Rappelez-vous, il y a quelques semaines, l’éditeur Kaspersky a révélé que son réseau avait été infiltré par un logiciel d’espionnage sophistiqué. Il s’agissait d’un rejeton lointain de Stuxnet qu’il a baptisé Duqu 2.0 et qui a probablement été créé par une agence de renseignement. Le site The Intercept vient maintenant de publier une série de documents provenant d’Edward Snowden qui montrent que la société russe est la cible des agences de renseignement depuis plusieurs années déjà. Et pas n’importe quelles agences : la NSA américaine et le GCHQ britannique.
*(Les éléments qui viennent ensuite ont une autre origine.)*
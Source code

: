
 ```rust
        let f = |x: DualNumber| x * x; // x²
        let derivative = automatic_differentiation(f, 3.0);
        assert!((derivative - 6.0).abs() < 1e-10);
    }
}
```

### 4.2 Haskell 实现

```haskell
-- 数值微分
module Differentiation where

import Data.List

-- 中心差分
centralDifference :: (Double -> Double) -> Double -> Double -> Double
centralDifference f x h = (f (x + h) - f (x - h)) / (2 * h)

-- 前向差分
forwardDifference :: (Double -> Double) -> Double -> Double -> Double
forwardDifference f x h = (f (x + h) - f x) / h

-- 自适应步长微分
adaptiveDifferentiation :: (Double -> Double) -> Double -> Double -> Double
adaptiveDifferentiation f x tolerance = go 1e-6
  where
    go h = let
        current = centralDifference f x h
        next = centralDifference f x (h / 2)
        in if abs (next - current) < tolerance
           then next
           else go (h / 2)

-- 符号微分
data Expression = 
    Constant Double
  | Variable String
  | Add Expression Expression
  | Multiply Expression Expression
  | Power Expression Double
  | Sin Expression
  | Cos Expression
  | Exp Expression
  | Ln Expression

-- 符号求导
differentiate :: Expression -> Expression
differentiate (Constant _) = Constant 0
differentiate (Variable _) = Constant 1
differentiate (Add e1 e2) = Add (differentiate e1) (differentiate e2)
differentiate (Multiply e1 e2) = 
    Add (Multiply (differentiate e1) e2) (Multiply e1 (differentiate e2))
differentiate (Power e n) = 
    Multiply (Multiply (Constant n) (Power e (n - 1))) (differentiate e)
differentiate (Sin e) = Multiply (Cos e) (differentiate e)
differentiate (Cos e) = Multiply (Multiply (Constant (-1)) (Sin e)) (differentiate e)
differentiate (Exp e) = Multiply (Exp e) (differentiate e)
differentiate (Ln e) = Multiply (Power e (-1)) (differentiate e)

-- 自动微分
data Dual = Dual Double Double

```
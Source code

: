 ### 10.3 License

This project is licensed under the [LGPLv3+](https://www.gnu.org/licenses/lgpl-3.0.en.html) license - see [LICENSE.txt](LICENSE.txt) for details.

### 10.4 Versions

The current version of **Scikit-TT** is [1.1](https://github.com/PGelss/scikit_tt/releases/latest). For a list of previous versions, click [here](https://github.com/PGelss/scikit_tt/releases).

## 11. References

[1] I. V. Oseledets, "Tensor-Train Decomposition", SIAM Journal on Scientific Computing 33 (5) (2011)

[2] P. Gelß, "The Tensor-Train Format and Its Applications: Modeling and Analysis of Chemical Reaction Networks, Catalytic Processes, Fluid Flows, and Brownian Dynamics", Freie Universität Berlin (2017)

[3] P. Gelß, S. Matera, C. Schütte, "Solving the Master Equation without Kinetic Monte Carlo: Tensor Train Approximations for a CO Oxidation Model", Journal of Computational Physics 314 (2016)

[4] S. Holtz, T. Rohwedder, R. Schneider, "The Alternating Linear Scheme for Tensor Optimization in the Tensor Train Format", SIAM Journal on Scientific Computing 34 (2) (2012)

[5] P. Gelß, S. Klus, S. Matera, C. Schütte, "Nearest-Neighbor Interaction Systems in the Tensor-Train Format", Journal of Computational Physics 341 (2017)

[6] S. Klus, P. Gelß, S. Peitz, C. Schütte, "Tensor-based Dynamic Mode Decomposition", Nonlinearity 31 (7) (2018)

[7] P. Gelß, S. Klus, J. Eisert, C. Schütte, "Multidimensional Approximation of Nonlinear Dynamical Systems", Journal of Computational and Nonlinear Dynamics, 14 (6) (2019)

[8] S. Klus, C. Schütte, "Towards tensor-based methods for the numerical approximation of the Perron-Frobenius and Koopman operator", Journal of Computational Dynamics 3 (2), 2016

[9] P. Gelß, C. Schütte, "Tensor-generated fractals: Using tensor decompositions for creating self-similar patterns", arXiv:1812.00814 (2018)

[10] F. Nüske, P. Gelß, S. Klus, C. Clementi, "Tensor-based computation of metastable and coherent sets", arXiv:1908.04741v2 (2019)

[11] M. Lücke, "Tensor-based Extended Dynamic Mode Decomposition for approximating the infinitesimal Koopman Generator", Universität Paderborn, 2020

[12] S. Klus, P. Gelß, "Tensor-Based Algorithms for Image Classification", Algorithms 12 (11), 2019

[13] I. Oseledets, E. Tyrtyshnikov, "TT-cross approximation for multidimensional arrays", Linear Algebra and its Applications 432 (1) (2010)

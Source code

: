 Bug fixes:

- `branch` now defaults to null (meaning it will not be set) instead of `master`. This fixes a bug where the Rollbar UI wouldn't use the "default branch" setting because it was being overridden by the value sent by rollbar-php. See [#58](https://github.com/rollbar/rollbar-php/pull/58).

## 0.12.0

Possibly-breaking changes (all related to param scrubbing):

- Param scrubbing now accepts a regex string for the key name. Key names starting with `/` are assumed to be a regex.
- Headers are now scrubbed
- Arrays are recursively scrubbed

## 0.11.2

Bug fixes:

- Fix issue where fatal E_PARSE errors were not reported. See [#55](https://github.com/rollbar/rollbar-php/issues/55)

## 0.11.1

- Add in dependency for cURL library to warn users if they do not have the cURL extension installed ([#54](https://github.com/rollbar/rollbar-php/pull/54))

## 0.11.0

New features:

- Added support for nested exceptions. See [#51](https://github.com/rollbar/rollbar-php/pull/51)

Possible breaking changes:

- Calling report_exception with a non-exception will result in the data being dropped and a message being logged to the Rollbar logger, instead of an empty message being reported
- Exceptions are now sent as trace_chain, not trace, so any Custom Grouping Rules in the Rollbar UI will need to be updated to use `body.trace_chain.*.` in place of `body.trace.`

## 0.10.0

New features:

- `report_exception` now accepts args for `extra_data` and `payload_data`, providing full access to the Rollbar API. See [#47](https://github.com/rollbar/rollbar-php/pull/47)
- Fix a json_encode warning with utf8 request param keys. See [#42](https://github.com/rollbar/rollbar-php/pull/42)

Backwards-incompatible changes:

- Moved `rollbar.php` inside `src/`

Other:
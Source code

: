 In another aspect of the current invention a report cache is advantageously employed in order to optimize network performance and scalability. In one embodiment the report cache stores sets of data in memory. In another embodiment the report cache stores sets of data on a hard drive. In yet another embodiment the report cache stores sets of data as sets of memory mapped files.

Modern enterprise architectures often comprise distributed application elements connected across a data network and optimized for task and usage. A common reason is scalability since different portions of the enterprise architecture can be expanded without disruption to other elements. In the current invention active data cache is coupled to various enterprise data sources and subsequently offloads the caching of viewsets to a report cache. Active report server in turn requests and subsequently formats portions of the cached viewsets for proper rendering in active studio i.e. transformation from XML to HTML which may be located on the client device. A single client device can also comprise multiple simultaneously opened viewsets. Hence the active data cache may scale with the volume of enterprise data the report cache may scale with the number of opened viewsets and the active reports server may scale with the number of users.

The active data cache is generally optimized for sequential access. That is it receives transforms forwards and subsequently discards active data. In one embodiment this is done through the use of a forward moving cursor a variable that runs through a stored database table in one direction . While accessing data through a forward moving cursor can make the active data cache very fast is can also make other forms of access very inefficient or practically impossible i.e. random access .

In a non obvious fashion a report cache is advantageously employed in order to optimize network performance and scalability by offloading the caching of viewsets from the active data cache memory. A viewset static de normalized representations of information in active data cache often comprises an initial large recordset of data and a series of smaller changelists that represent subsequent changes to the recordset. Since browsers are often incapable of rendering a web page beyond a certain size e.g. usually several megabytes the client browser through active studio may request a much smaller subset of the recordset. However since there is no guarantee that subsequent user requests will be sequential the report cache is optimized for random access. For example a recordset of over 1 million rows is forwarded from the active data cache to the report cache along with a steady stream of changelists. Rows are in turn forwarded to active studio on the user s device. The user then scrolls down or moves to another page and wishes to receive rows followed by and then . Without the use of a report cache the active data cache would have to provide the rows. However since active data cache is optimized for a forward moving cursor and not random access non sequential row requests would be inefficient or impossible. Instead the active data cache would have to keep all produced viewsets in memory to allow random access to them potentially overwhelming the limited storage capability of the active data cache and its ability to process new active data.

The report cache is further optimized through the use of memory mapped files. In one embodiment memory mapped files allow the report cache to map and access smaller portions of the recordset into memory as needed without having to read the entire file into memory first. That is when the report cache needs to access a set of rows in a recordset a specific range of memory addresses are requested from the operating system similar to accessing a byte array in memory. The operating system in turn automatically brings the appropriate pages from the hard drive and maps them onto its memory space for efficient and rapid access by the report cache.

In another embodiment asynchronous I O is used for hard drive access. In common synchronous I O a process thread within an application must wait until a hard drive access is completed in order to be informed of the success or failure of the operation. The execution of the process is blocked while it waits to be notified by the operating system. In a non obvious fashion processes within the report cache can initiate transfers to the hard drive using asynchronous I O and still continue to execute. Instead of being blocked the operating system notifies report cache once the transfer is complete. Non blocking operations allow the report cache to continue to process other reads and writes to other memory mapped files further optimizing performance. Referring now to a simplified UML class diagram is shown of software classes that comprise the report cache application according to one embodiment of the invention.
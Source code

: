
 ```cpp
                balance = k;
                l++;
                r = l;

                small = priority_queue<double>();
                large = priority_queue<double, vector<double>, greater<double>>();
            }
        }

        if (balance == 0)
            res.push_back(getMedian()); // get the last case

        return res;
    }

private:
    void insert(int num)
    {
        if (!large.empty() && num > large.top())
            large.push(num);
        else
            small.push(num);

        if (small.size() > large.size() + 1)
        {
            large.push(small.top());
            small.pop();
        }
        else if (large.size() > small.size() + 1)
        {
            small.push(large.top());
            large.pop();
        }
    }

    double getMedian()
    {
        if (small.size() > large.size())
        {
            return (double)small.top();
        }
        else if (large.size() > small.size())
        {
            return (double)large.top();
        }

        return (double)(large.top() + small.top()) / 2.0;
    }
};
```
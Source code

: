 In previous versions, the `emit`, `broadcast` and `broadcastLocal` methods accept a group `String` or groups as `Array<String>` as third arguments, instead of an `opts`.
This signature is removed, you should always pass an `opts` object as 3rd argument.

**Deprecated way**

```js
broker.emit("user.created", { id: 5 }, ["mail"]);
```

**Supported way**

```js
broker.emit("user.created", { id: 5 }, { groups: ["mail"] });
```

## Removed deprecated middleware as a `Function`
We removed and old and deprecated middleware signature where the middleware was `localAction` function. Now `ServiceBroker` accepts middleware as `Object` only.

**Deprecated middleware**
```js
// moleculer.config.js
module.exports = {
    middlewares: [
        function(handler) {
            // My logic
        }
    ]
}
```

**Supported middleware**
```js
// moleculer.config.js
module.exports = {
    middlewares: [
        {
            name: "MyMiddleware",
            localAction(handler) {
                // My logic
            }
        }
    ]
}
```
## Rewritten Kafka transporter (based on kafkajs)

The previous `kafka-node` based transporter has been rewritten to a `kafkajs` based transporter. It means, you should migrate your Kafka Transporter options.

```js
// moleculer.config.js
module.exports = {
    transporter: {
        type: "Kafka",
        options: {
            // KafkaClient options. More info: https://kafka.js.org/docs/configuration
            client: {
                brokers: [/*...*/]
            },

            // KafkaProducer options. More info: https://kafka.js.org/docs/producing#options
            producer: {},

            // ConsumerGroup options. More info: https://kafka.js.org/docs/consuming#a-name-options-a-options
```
Il faut dire que qu’un antivirus est une cible particulièrement intéressante pour des barbouzes. Ces logiciels sont exécutés avec un haut niveau de privilèges sur les ordinateurs des clients et ont une connaissance intime du système, en raison des scans de sécurité effectués. Pouvoir compromettre ces logiciels serait donc très intéressant. Dans un document datant de 2008, le GCHQ explique que les « produits de sécurité personnels tels que l’antivirus russe Kaspersky Antivirus continuent de poser problème ». C’est pourquoi l’agence met en œuvre des techniques de rétroingénierie pour essayer de hacker ces logiciels. Au passage, on découvre aussi dans ce document que, grâce à la rétroingénierie, les agents britanniques ont piraté avec succès les routeurs Cisco du nœud d’échange Pakistan Internet Exchange, lui permettant de surveiller le trafic de presque n’importe quel utilisateur pakistanais, soit 180 millions de personnes. Mais c’est une autre histoire…
De son côté, la NSA a également pris Kaspersky et ses homologues en ligne de mire. Dans un document datant de 2008, l’agence américaine explique avoir décortiqué les échanges entre le logiciel client et les serveurs de Kaspersky. Bingo : elle y a trouvé certaines informations, codées dans le champ « User-Agent », lui permettant d’identifier de manière unique l’ordinateur d’une personne, voire même d’en déduire certaines données de configuration. C’est très pratique pour la surveillance et pour la préparation d’attaques. Contacté par The Intercept, Kaspersky dément formellement que le champ « User-Agent » puissent apporter ce type d’informations.
L’agence de surveillance américaine s’efforce également d’intercepter les courriels que reçoivent ou envoient les éditeurs d’antivirus. Dans un document datant de 2007, elle montre un email envoyé par un informaticien canadien à un éditeur d’antivirus, avec un échantillon de malware en fichier joint. En automatisant ce type d’interception auprès de plus d’une vingtaine d’éditeurs antivirus – Kaspersky, F-Secure, DrWeb, AVG, Eset, Avast… – l’agence explique pouvoir récupérer une dizaine de « fichiers potentiellement malveillants par jour ».
Une dizaine de fichiers par jour, c’est extrêmement peu comparé aux centaines de milliers de fichiers infectés reçus tous les jours par les éditeurs d’antivirus de manière plus ou moins automatique. Néanmoins, on peut supposer que ces fichiers sortent de l’ordinaire dans la mesure où quelqu’un a pris la peine de les envoyer par email. Ils sont donc peut-être particulièrement intéressants. En tous les cas, ces malwares sont ensuite analysés et, le cas échéant, « réaffectés » à des opérations de piratage. Les échanges email peuvent également donner des indications sur les failles de sécurité des logiciels antivirus eux-mêmes.